Merle Haggard – Branded man
Haggard has met those problems with frightening honesty throughout his best songs. “Some of it is dramatized in order to make the songs work, of course,” he says, “But it’s like ‘Mama Tried’, I wasn’t doing life but I was in prison and I did turn 21 there. For the most part it’s 98 percent fact, and the rest of it’s to shape the song right. I get my enjoyment or appreciation out of all music if I’m totally honest about it. ‘Footlights’ is probably my honest attempt at my own self-descriptions.'”
Then something in his voice changes; one can almost hear his spine straighten. “Life is a tiger, and it’s no easier for any of us,” he says. “I think Willie said it in ‘Nobody Slides’ — life is going to deal its misery to all of us.”
And its good as well. Haggard’s fifth marriage has produced a second batch of children; they figure prominently in the emotional underpinning of Like Never Before, and throughout his conversation.
“To have children late in life is, in some ways, the greatest gift God could offer one man,” he says. “I would have thought the direct opposite. In fact, I was fixing to retire an old single country music star, partying my way out, on a houseboat. But these children were given and it just changed my life, changed my values, made a different person out of me.” That houseboat is now for sale on his website, the kids are almost teenagers, and his first batch of children has produced 13 grandchildren.
Not so fast. He is asked the old campfire question, if a UFO lands tonight and offers you a one-way ride, do you climb on?

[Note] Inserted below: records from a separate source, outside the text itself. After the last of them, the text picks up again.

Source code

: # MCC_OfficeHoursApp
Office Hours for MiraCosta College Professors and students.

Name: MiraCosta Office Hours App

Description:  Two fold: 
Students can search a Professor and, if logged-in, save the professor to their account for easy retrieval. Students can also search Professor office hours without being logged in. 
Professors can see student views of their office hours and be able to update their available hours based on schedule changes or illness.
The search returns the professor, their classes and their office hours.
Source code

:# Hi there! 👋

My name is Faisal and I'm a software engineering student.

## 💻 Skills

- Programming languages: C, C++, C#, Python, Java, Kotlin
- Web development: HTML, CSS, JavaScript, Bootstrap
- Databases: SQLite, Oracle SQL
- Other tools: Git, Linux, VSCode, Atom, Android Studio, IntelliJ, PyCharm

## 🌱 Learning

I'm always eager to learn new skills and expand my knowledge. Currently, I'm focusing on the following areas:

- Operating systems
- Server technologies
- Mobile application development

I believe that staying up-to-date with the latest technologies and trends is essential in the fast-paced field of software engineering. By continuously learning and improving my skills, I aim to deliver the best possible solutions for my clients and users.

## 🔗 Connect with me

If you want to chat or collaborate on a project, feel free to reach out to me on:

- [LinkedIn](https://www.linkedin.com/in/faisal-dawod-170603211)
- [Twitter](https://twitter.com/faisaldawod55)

“Yessir,” he answers quickly. “I’ll jump off this island if I get a chance.” He chuckles. This is a man who does not like to fly.
In the winter of his years, Johnny Cash found another layer of fame, his ears ever open to the work of songwriters with whom most folks would’ve figured he had nothing in common. Merle Haggard, too, has found his pen again, wielding it as casually and as topically as Woody Guthrie once did.

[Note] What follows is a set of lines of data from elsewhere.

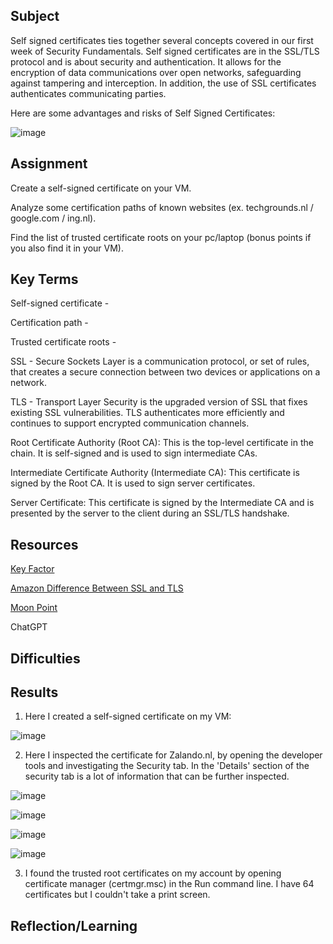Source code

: ##  Subject
Self signed certificates ties together several concepts covered in our first week of Security Fundamentals.  Self signed certificates are in the SSL/TLS protocol and is about security and authentication. It allows for the encryption of data communications over open networks, safeguarding against tampering and interception.  In addition, the use of SSL certificates authenticates communicating parties.  

Here are some advantages and risks of Self Signed Certificates:

![image](https://github.com/techgrounds/cloud-assignments-E28MS/assets/151161141/ed8d280c-e1d5-4c2e-8f2b-1744b2bdd97f)


##  Assignment

Create a self-signed certificate on your VM.

Analyze some certification paths of known websites (ex. techgrounds.nl / google.com / ing.nl).

Find the list of trusted certificate roots on your pc/laptop (bonus points if you also find it in your VM).

##  Key Terms

Self-signed certificate - 

Certification path - 

Trusted certificate roots - 

SSL -  Secure Sockets Layer is a communication protocol, or set of rules, that creates a secure connection between two devices or applications on a network. 

TLS -  Transport Layer Security is the upgraded version of SSL that fixes existing SSL vulnerabilities. TLS authenticates more efficiently and continues to support encrypted communication channels.

Root Certificate Authority (Root CA): This is the top-level certificate in the chain. It is self-signed and is used to sign intermediate CAs.

Intermediate Certificate Authority (Intermediate CA): This certificate is signed by the Root CA. It is used to sign server certificates.

Server Certificate: This certificate is signed by the Intermediate CA and is presented by the server to the client during an SSL/TLS handshake.



##  Resources

[Key Factor](https://www.keyfactor.com/blog/self-signed-certificate-risks/)

[Amazon Difference Between SSL and TLS](https://aws.amazon.com/compare/the-difference-between-ssl-and-tls/#:~:text=SSL%20is%20technology%20your%20applications,that%20fixes%20existing%20SSL%20vulnerabilities.)

[Moon Point](https://support.moonpoint.com/os/windows/certificates/trusted_root.php)



ChatGPT



##  Difficulties

##  Results

1.  Here I created a self-signed certificate on my VM:  

![image](https://github.com/techgrounds/cloud-assignments-E28MS/assets/151161141/ed843398-2ed0-48eb-a268-3e3a2a7ad699)

2.  Here I inspected the certificate for Zalando.nl, by opening the developer tools and investigating the Security tab.  In the 'Details' section of the security tab is a lot of information that can be further inspected.

   ![image](https://github.com/techgrounds/cloud-assignments-E28MS/assets/151161141/6be55b2d-64b6-47b5-aac6-9abc7ccc458c)
   

   ![image](https://github.com/techgrounds/cloud-assignments-E28MS/assets/151161141/3b8c0ebb-c0ed-4ec1-a09a-4838f2ab0217)
   

   ![image](https://github.com/techgrounds/cloud-assignments-E28MS/assets/151161141/0b18f73e-a2c0-4ab5-b958-b3fea9910609)

   
   ![image](https://github.com/techgrounds/cloud-assignments-E28MS/assets/151161141/3b5b60f2-1938-40a9-b4fe-63f4524873b7)

3.  I found the trusted root certificates on my account by opening certificate manager (certmgr.msc) in the Run command line.  I have 64 certificates but I couldn't take a print screen.


  







##  Reflection/Learning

They are — Merle and Cash, Dolly and Dylan — the rarest of beings, entertainers who are simultaneously artists. Singers whose songs are inextricably linked to the lore of their private lives. Songwriters of subtlety and great substance.
“All I’m trying to do is entertain, be unpredictable and maintain honesty,” Haggard demurs, and then stops talking for a long moment.
His future is not to resemble Cash’s immediate past. The new album appears on his own Hag label, an enterprise with which he seems to hope to take control of his own legacy.
“I just sorta figured my big record-selling days were over,” he says, without rancor, “and I think a lot of other people agreed with me, because I couldn’t get a lot of money for a record deal. I just thought, hell, I’ll start my little ol’ company and do my own stuff. It’s sorta took on legs of its own and it’s jumping up here and acting like it might really be something. I know as much about the music business as most of those young kids who are trying to run the big companies.”
His new label is also bolstered by the recent reversion of his MCA masters from the late-’70s and ’80s to his control. “That immediately makes my little Hag Records worth a lot more money,” he says with evident satisfaction. “Little by little I’m going to get control, if I can, of all the music. Somebody said, if you want to make God laugh, tell him your plans.” He laughs.